*Work item*:
Filter the records below, keeping only lines with the string "section".

*Record set*:

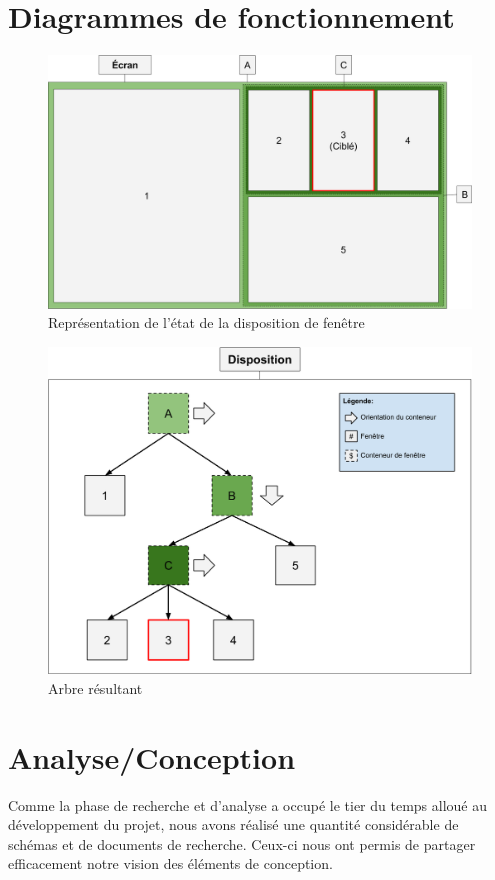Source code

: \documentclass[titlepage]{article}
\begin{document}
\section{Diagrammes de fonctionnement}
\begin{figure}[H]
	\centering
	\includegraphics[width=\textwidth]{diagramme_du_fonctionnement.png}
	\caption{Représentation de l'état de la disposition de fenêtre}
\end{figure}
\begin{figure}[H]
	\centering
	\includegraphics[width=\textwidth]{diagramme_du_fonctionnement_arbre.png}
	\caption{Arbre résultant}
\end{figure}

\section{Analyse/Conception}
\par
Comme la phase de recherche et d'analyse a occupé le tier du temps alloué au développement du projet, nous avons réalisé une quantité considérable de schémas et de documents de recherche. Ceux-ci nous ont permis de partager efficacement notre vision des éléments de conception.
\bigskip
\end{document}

--

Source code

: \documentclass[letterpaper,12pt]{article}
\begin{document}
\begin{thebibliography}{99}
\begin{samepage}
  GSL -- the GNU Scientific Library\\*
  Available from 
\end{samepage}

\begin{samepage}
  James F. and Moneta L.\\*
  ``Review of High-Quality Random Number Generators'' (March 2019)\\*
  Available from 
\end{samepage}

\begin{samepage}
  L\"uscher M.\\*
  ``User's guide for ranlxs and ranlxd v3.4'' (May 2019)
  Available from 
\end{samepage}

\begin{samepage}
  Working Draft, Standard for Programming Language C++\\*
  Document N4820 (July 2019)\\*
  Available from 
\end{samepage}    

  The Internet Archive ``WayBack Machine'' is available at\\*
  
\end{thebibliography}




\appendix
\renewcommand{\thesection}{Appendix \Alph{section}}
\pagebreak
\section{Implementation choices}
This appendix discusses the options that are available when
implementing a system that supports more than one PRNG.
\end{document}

* * *

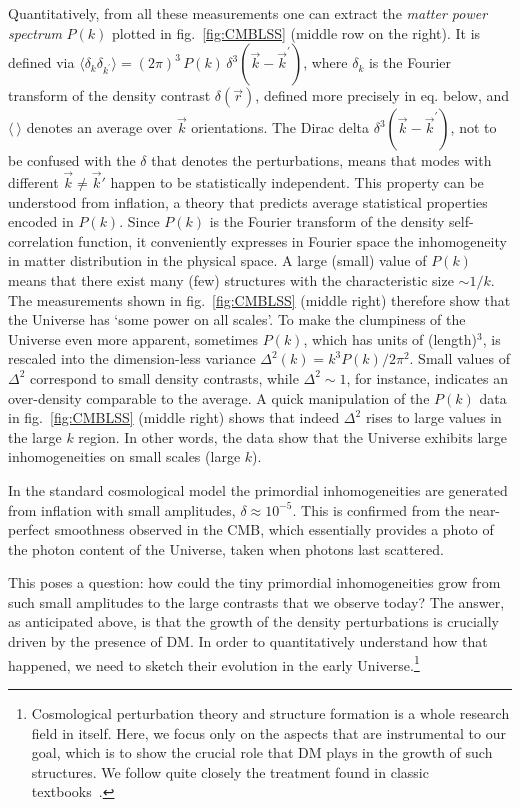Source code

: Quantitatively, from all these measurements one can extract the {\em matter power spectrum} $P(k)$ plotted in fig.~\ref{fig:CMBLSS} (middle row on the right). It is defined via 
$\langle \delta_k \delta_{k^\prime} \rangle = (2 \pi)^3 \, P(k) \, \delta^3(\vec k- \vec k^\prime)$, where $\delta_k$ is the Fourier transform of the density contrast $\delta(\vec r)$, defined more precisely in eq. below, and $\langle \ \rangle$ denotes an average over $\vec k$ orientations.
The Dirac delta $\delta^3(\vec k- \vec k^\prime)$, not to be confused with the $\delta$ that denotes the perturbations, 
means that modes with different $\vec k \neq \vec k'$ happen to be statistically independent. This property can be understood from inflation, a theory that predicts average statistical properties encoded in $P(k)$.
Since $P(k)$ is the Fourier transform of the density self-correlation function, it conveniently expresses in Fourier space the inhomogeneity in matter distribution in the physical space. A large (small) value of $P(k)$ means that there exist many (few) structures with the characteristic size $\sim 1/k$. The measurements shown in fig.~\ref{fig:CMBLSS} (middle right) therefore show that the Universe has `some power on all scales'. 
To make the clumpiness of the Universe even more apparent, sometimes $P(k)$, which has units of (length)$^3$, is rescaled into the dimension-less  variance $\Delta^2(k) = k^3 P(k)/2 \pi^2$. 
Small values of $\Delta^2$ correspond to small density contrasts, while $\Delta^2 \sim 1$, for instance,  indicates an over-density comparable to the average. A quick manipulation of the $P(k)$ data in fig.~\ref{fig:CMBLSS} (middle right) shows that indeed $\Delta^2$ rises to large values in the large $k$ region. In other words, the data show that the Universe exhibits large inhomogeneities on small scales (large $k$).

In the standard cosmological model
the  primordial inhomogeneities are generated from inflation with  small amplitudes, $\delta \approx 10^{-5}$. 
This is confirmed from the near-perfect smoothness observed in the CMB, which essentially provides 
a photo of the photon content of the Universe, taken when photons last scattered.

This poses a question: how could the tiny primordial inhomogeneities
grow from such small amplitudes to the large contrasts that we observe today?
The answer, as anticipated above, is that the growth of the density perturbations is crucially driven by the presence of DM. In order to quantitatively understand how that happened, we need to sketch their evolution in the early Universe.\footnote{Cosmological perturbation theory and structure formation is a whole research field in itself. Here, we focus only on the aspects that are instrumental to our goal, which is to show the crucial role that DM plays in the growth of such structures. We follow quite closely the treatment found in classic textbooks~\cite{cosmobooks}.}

*Output of the task*:
\section{Diagrammes de fonctionnement}
\section{Analyse/Conception}
\renewcommand{\thesection}{Appendix \Alph{section}}
\section{Implementation choices}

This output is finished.